In [2]:
# SETUP CODE - PlEASE RUN THIS ONCE WHEN YOU STARTUP YOUR CODESPACE

# RUN TEST FILE
%run test/week3_test.ipynb

# **Week 3 - Numpy, Pandas and DataFrames**

# Numpy & Mathematics in Python

NumPy, short for Numerical Python, is an essential library for scientific computing in Python. It provides support for large multi-dimensional arrays and matrices, along with a collection of mathematical functions to operate on these arrays.

- Efficiency: NumPy arrays allow for faster operations than Python lists, especially for large data sets.
- Functionality: NumPy provides a wide range of mathematical and statistical functions.
- Convenience: It supports an array-oriented programming style, which simplifies many kinds of data manipulation tasks.




### NumPy Arrays
The core of NumPy is the ndarray object, representing a multidimensional, homogeneous array of fixed-size items.



In [9]:
import numpy as np

In [2]:
# From a Python list
arr = np.array([1, 2, 3])

# Multidimensional array
multi_arr = np.array([[1, 2, 3], [4, 5, 6]])

print(multi_arr)

# Arrays of zeros and ones
zeros = np.zeros((2, 3))
ones = np.ones((3, 2))



[[1 2 3]
 [4 5 6]]


### Array Operations
NumPy provides a variety of operations that can be performed on arrays.

In [3]:
# Element-wise addition
sum_arr = arr + arr

# Element-wise multiplication
prod_arr = arr * arr

# Matrix product
matrix_prod = np.dot(multi_arr, ones)


#### Array Indexing and Slicing
NumPy arrays can be sliced and indexed similar to Python lists

In [4]:
# Accessing elements
element = arr[0]

# Slicing
sub_array = multi_arr[0:2, 1:3]


#### Useful NumPy Functions
NumPy provides many functions that are useful for statistical and mathematical operations.

In [5]:
# Mean and standard deviation
mean = np.mean(arr)
std_dev = np.std(arr)

# Sum and product
arr_sum = np.sum(arr)
arr_prod = np.prod(arr)

# Transpose
transposed = multi_arr.T

# triginometric functions
np.sin(np.pi / 2)
np.cos(np.pi / 2) # <-- Observe FLOATING POINT ERROR - 6.123233995736766e-17

np.float64(6.123233995736766e-17)

# **Challenge Question 1**
Catastrophic cancellation is a problem in numerical computing where significant digits of precision are lost due to the subtraction of two nearly equal numbers.
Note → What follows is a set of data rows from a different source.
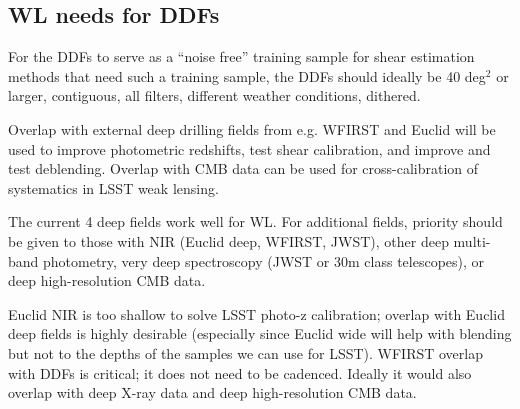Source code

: \subsection{WL needs for DDFs}

For the DDFs to serve as a ``noise free'' training sample for shear estimation methods that need
such a training sample, the DDFs should ideally be 40 deg$^2$ or larger, contiguous, all filters,
different weather conditions, dithered.

Overlap with external deep drilling fields from e.g. WFIRST and Euclid will be used to improve
photometric redshifts, test shear calibration, and improve and test deblending. Overlap with CMB
data can be used for cross-calibration of systematics in LSST weak lensing. 

The current 4 deep fields work well for WL.  For additional fields, priority should be given to
those with NIR (Euclid deep, WFIRST, JWST), other deep multi-band photometry, very deep
spectroscopy (JWST or 30m class telescopes), or deep high-resolution CMB data.

Euclid NIR is too shallow to solve LSST photo-z calibration; overlap with Euclid deep fields is
highly desirable (especially since Euclid wide will help with blending but not to the depths of the
samples we can use for LSST). WFIRST overlap with DDFs is critical; it does not need to be cadenced.  Ideally it would also overlap with
deep X-ray data and deep high-resolution CMB data.

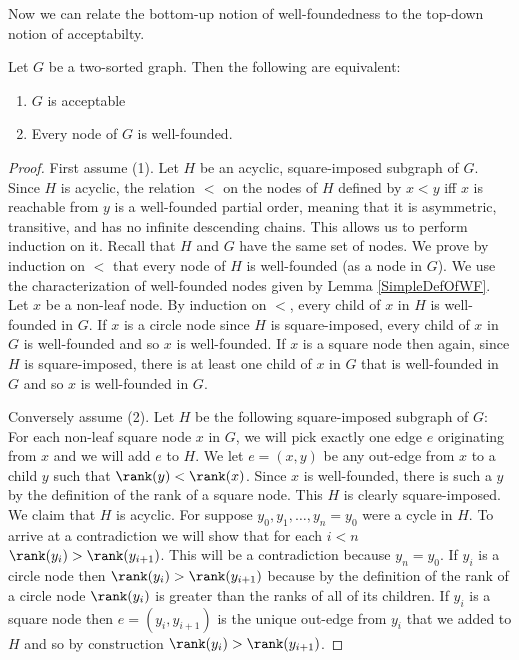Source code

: \documentclass[oneside,12pt]{amsart}
\begin{document}
Now we can relate the bottom-up notion of well-foundedness to the top-down notion of acceptabilty.


\begin{theorem}
\label{MainEquivalence}
Let $G$ be a two-sorted graph. Then the following are equivalent:
\begin{enumerate}
\item $G$ is acceptable
\item Every node of $G$ is well-founded.
\end{enumerate}
\end{theorem}
\begin{proof}
First assume (1). Let $H$ be an acyclic, square-imposed subgraph of $G$. Since $H$ is acyclic, the
relation $<$ on the nodes of $H$ defined by $x<y$ iff $x$ is reachable from $y$
is a well-founded partial order, meaning that it is asymmetric,
transitive, and has no infinite descending chains. This allows us to perform induction on it.
Recall that $H$ and $G$ have the same set of nodes.
We prove by induction on $<$ that every node of $H$ is well-founded (as a node in $G$).
We use the characterization of well-founded nodes given by Lemma \ref{SimpleDefOfWF}.
Let $x$ be a non-leaf node.
By induction on $<$, every child of $x$ in $H$ is well-founded in $G$.
If $x$ is a circle node since $H$ is
square-imposed, every child of $x$ in $G$ is well-founded and so $x$ is well-founded.
If $x$ is a square node then again, since $H$ is square-imposed,
there is at least one child of $x$ in $G$ that is well-founded in $G$ and so $x$ is well-founded in $G$.

Conversely assume (2). Let $H$ be the following square-imposed subgraph of $G$:
For each non-leaf square node $x$ in $G$, we will pick exactly one edge $e$ originating
from $x$ and we will add $e$ to $H$. We let $e = (x, y)$ be any out-edge from $x$ to a child $y$
such that $\rank(y)<\rank(x)$. Since $x$ is well-founded, there is such a $y$ by the definition of the rank of a square node.
This $H$ is clearly square-imposed. We claim that $H$ is acyclic. For suppose
$y_0, y_1,\dots,y_n=y_0$ were a cycle in $H$. To arrive at a contradiction we will show that for each $i<n$
$\rank(y_i)>\rank(y_{i+1})$. This will be a contradiction because $y_n=y_0$. If $y_i$ is a circle node then
$\rank(y_i)>\rank(y_{i+1})$ because by the definition of the rank of a circle node $\rank(y_i)$ is greater than the
ranks of all of its children. If $y_i$ is a square node then $e=(y_i,y_{i+1} )$ is the unique out-edge from $y_i$ that
we added to $H$ and so by construction $\rank(y_i)>\rank(y_{i+1})$.
\end{proof}
\end{document}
This loss of precision can lead to highly inaccurate results, especially in floating-point computations.

### Example of Catastrophic Cancellation in Python
Let's consider a mathematical problem where catastrophic cancellation can occur. Suppose we want to compute the value of the expression sqrt(x + 1) - sqrt(x) for a very large x. Theoretically, as x becomes very large, this expression should approach zero. However, due to floating-point precision issues, the result can be inaccurate.

Here's how this can be implemented and demonstrated in Python:

In [None]:
def unstable_calculation(x):
    return np.sqrt(x + 1) - np.sqrt(x)


### Explanation and Alternative Approach
When subtracting two nearly equal numbers, many of the leading digits cancel out, and the difference is determined by the less significant digits, which are less accurately known. This leads to a result that can be significantly off from the true value.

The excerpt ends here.